The artsists included Gale Antokal, Lisa Kokin and Naomie Kremer. Dora Apel, author of Memory Effects: The Holocaust and the Art of Secondary Witnessing (2002) spoke along with Alla Efimova, Chief Curator and Acting Director of the Magnes. The entire program was devised, introduced and moderated by Magnes research intern Analisa Goodin. The entire event is available on-line and can be viewed at FORA.tv by clicking here.
They Called Me Mayer July: Painted Memories of a Jewish Childhood in Poland before the Holocaust, organized by the Judah L. Magnes Museum, will open at The Jewish Museum, New York on May 10, 2009 and remain on display through October 01, 2009. The exhibition has been made possible through a grant from the Taube Foundation for Jewish Life and Culture and thanks to the generosity of Magnes Board members Jean and Sandy Colen, Varda and Irving Rabin, and Katie and Amnon Rodan.
Mayer Kirshenblatt has made it his mission to remember the world of his childhood in living color, lest future generations know more about how Jews died than how they lived.

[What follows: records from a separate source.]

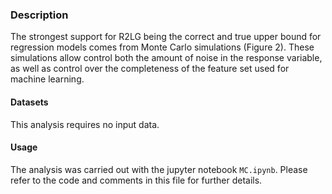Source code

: ### Description
The strongest support for R2LG being the correct and true upper bound for regression models comes from Monte Carlo simulations (Figure 2). These simulations allow control both the amount of noise in the response variable, as well as control over the completeness of the feature set used for machine learning.

#### Datasets
This analysis requires no input data.


#### Usage
The analysis was carried out with the jupyter notebook `MC.ipynb`. Please refer to the code and comments in this file for further details.
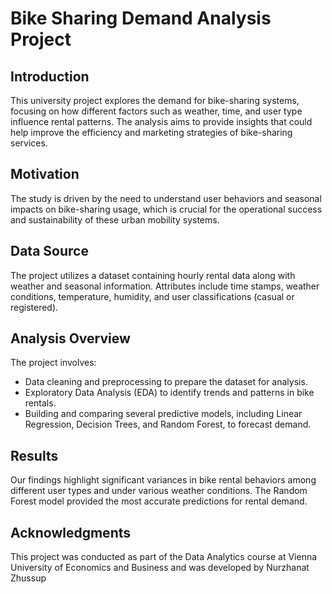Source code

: # Bike Sharing Demand Analysis Project

## Introduction
This university project explores the demand for bike-sharing systems, focusing on how different factors such as weather, time, and user type influence rental patterns. The analysis aims to provide insights that could help improve the efficiency and marketing strategies of bike-sharing services.

## Motivation
The study is driven by the need to understand user behaviors and seasonal impacts on bike-sharing usage, which is crucial for the operational success and sustainability of these urban mobility systems.

## Data Source
The project utilizes a dataset containing hourly rental data along with weather and seasonal information. Attributes include time stamps, weather conditions, temperature, humidity, and user classifications (casual or registered).

## Analysis Overview
The project involves:
- Data cleaning and preprocessing to prepare the dataset for analysis.
- Exploratory Data Analysis (EDA) to identify trends and patterns in bike rentals.
- Building and comparing several predictive models, including Linear Regression, Decision Trees, and Random Forest, to forecast demand.

## Results
Our findings highlight significant variances in bike rental behaviors among different user types and under various weather conditions. The Random Forest model provided the most accurate predictions for rental demand.

## Acknowledgments
This project was conducted as part of the Data Analytics course at Vienna University of Economics and Business and was developed by Nurzhanat Zhussup

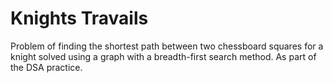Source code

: # Knights Travails

Problem of finding the shortest path between two chessboard squares for a knight solved using a graph with a breadth-first search method. As part of the DSA practice.
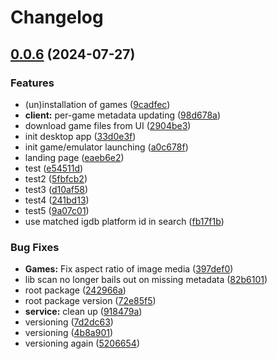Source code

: # Changelog

## [0.0.6](https://github.com/JMBeresford/retrom/compare/v0.0.5...v0.0.6) (2024-07-27)


### Features

* (un)installation of games ([9cadfec](https://github.com/JMBeresford/retrom/commit/9cadfecfda1d37772f421ede34d9635dea1f69a0))
* **client:** per-game metadata updating ([98d678a](https://github.com/JMBeresford/retrom/commit/98d678a7b92c42813734b7f921f7ebaba05ddd38))
* download game files from UI ([2904be3](https://github.com/JMBeresford/retrom/commit/2904be333986fc852f2221f33bd6595093dc565b))
* init desktop app ([33d0e3f](https://github.com/JMBeresford/retrom/commit/33d0e3f0f84e21acb1acceaccd86793b5fcd3d7e))
* init game/emulator launching ([a0c678f](https://github.com/JMBeresford/retrom/commit/a0c678fce30c7d85fbaea0a4d20441625abc9413))
* landing page ([eaeb6e2](https://github.com/JMBeresford/retrom/commit/eaeb6e2f44dd8696c88b9bd9c0b3702b4c7230cc))
* test ([e54511d](https://github.com/JMBeresford/retrom/commit/e54511d9b8985e57bc9549e4cd5a6d4a96a56e7f))
* test2 ([5fbfcb2](https://github.com/JMBeresford/retrom/commit/5fbfcb2fde87f7c35dc6be8520c5304a14787aaf))
* test3 ([d10af58](https://github.com/JMBeresford/retrom/commit/d10af58d49694b1fde3d0eb37762b93ef04f9614))
* test4 ([241bd13](https://github.com/JMBeresford/retrom/commit/241bd1316909b59d265f93d6d5321c345964a839))
* test5 ([9a07c01](https://github.com/JMBeresford/retrom/commit/9a07c01b2787a99ce78ac9788cf4ec7d4c5f1291))
* use matched igdb platform id in search ([fb17f1b](https://github.com/JMBeresford/retrom/commit/fb17f1b7292ca8c521a9af696fc2a5a320fe0703))


### Bug Fixes

* **Games:** Fix aspect ratio of image media ([397def0](https://github.com/JMBeresford/retrom/commit/397def0d1b5bcb27b7bec9e9f830257d33f9bd4b))
* lib scan no longer bails out on missing metadata ([82b6101](https://github.com/JMBeresford/retrom/commit/82b6101b3f8c29e37efaa13926a6e9f1e46f19a1))
* root package ([242966a](https://github.com/JMBeresford/retrom/commit/242966adedea7f6da747acc5ca42a890a4620c00))
* root package version ([72e85f5](https://github.com/JMBeresford/retrom/commit/72e85f5d6832bff24c7632b5a45b6593a53e32ec))
* **service:** clean up ([918479a](https://github.com/JMBeresford/retrom/commit/918479a3b0407dbdc47a1dbed824d8d6a16adb0e))
* versioning ([7d2dc63](https://github.com/JMBeresford/retrom/commit/7d2dc63065f4e223d35ef2216b1a30c7d0f69e6f))
* versioning ([4b8a901](https://github.com/JMBeresford/retrom/commit/4b8a901f78801b4d130c356ec69002011be643ff))
* versioning again ([5206654](https://github.com/JMBeresford/retrom/commit/5206654fb381c28f5950faa95f4a415dac3428e7))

This unique project is a blend of memoir, oral history, and visual interpretation. Intimate, humorous, and refreshingly candid, the project is a remarkable record — in both words and images — of Jewish life in a Polish town before World War II, as seen through the eyes of an inquisitive boy. Further information can be found at www.mayerjuly.com.
Holocaust-related educational programs have been made possible by the Alfred Manovill Holocaust Studies Program at the Magnes, funded by The Laszlo N. Tauber Family Foundation through a gift from Dr. Ingrid D. Tauber and Frank B. Taforo. Dr. Tauber named the fund in memory of her mother’s father, who perished in the Holocaust.
In the year ahead — following this year’s Yom HaShoah — Yom HaZikaron laShoah ve-laGvura (יום הזיכרון לשואה ולגבורה; “Remembrance Day for the Holocaust and Heroism”), and before we reach the next — They Called Me Mayer July will have opened in New York and the Jewish Historical Museum (Amsterdam). And the Magnes intends to create a symposium about Holocaust education with the help of Dr. Findling and others.
The work is year-round. It is foundational at the Magnes. And it is also ever so important that there are Days of Remembrance by which we can count the years we live and stop to commemorate those lives cut short.